INSTRUCTIONS TO FOLLOW
The full listing should be set down exactly as it reads.

DATA EXCERPTS
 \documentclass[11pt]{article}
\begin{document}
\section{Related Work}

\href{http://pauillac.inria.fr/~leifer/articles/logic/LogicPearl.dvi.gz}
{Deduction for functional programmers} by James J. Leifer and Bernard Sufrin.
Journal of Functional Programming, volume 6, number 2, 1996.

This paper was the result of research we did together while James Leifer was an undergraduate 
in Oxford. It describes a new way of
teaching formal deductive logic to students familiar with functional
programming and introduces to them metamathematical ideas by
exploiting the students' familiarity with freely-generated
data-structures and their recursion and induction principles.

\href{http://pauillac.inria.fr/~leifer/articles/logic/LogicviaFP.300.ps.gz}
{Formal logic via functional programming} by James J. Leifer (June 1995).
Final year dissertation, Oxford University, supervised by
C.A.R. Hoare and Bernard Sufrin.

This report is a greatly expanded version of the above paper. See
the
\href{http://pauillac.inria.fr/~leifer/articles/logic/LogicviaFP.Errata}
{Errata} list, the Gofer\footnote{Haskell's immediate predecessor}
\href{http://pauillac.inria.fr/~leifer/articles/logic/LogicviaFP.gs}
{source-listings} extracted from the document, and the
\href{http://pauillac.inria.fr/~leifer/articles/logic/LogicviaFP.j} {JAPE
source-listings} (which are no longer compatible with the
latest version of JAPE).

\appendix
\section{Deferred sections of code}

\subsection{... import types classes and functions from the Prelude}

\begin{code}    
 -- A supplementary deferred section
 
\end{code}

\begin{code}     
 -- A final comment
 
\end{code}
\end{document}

EXERCISE SOLUTION
 \documentclass[11pt]{article}
\begin{document}
\section{Related Work}

\href{http://pauillac.inria.fr/~leifer/articles/logic/LogicPearl.dvi.gz}
{Deduction for functional programmers} by James J. Leifer and Bernard Sufrin.
Journal of Functional Programming, volume 6, number 2, 1996.

This paper was the result of research we did together while James Leifer was an undergraduate 
in Oxford. It describes a new way of
teaching formal deductive logic to students familiar with functional
programming and introduces to them metamathematical ideas by
exploiting the students' familiarity with freely-generated
data-structures and their recursion and induction principles.

\href{http://pauillac.inria.fr/~leifer/articles/logic/LogicviaFP.300.ps.gz}
{Formal logic via functional programming} by James J. Leifer (June 1995).
Final year dissertation, Oxford University, supervised by
C.A.R. Hoare and Bernard Sufrin.

This report is a greatly expanded version of the above paper. See
the
\href{http://pauillac.inria.fr/~leifer/articles/logic/LogicviaFP.Errata}
{Errata} list, the Gofer\footnote{Haskell's immediate predecessor}
\href{http://pauillac.inria.fr/~leifer/articles/logic/LogicviaFP.gs}
{source-listings} extracted from the document, and the
\href{http://pauillac.inria.fr/~leifer/articles/logic/LogicviaFP.j} {JAPE
source-listings} (which are no longer compatible with the
latest version of JAPE).

\appendix
\section{Deferred sections of code}

\subsection{... import types classes and functions from the Prelude}

\begin{code}    
 -- A supplementary deferred section
 
\end{code}

\begin{code}     
 -- A final comment
 
\end{code}
\end{document}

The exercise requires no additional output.